- [GOAL OF THE EXERCISE]
Your job is to return each record exactly, minus any pictures.

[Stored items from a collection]
+--
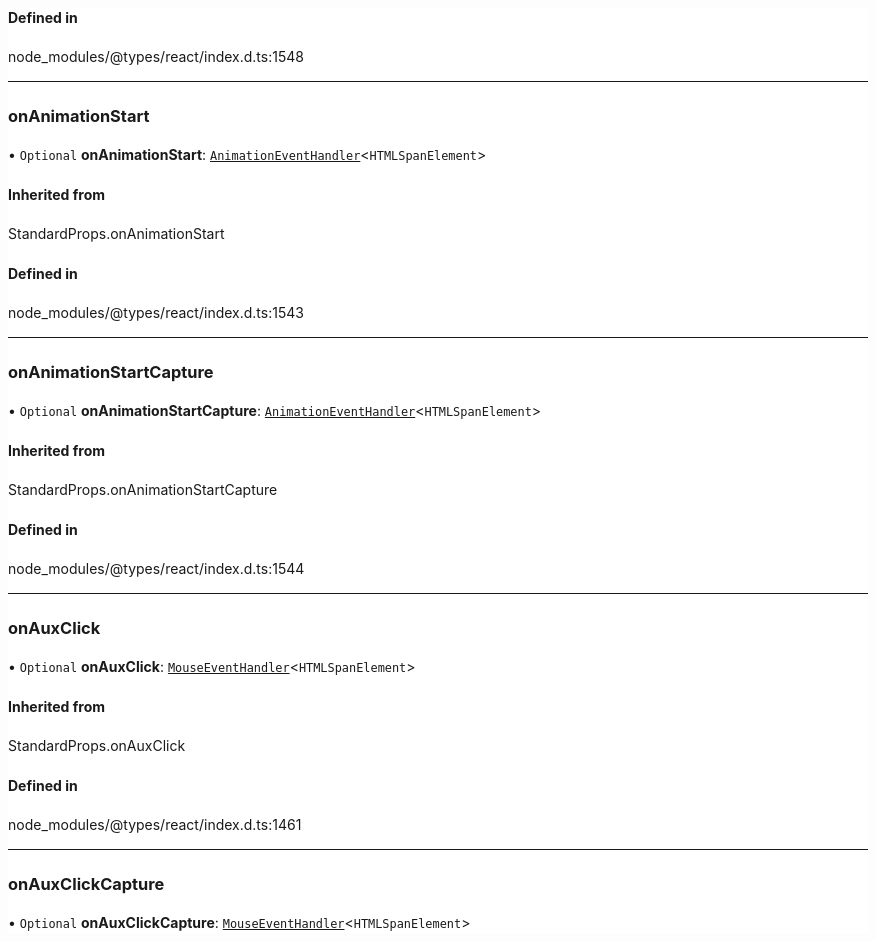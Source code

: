 #### Defined in

node_modules/@types/react/index.d.ts:1548

___

### onAnimationStart

• `Optional` **onAnimationStart**: [`AnimationEventHandler`](../modules/components_Container._internal_.md#animationeventhandler)<`HTMLSpanElement`\>

#### Inherited from

StandardProps.onAnimationStart

#### Defined in

node_modules/@types/react/index.d.ts:1543

___

### onAnimationStartCapture

• `Optional` **onAnimationStartCapture**: [`AnimationEventHandler`](../modules/components_Container._internal_.md#animationeventhandler)<`HTMLSpanElement`\>

#### Inherited from

StandardProps.onAnimationStartCapture

#### Defined in

node_modules/@types/react/index.d.ts:1544

___

### onAuxClick

• `Optional` **onAuxClick**: [`MouseEventHandler`](../modules/components_Container._internal_.md#mouseeventhandler)<`HTMLSpanElement`\>

#### Inherited from

StandardProps.onAuxClick

#### Defined in

node_modules/@types/react/index.d.ts:1461

___

### onAuxClickCapture

• `Optional` **onAuxClickCapture**: [`MouseEventHandler`](../modules/components_Container._internal_.md#mouseeventhandler)<`HTMLSpanElement`\>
+--
- [THE ANSWER]
Source code

: #### Defined in

node_modules/@types/react/index.d.ts:1548

___

### onAnimationStart

• `Optional` **onAnimationStart**: [`AnimationEventHandler`](../modules/components_Container._internal_.md#animationeventhandler)<`HTMLSpanElement`\>

#### Inherited from

StandardProps.onAnimationStart

#### Defined in

node_modules/@types/react/index.d.ts:1543

___

### onAnimationStartCapture

• `Optional` **onAnimationStartCapture**: [`AnimationEventHandler`](../modules/components_Container._internal_.md#animationeventhandler)<`HTMLSpanElement`\>

#### Inherited from

StandardProps.onAnimationStartCapture

#### Defined in

node_modules/@types/react/index.d.ts:1544

___

### onAuxClick

• `Optional` **onAuxClick**: [`MouseEventHandler`](../modules/components_Container._internal_.md#mouseeventhandler)<`HTMLSpanElement`\>

#### Inherited from

StandardProps.onAuxClick

#### Defined in

node_modules/@types/react/index.d.ts:1461

___

### onAuxClickCapture

• `Optional` **onAuxClickCapture**: [`MouseEventHandler`](../modules/components_Container._internal_.md#mouseeventhandler)<`HTMLSpanElement`\>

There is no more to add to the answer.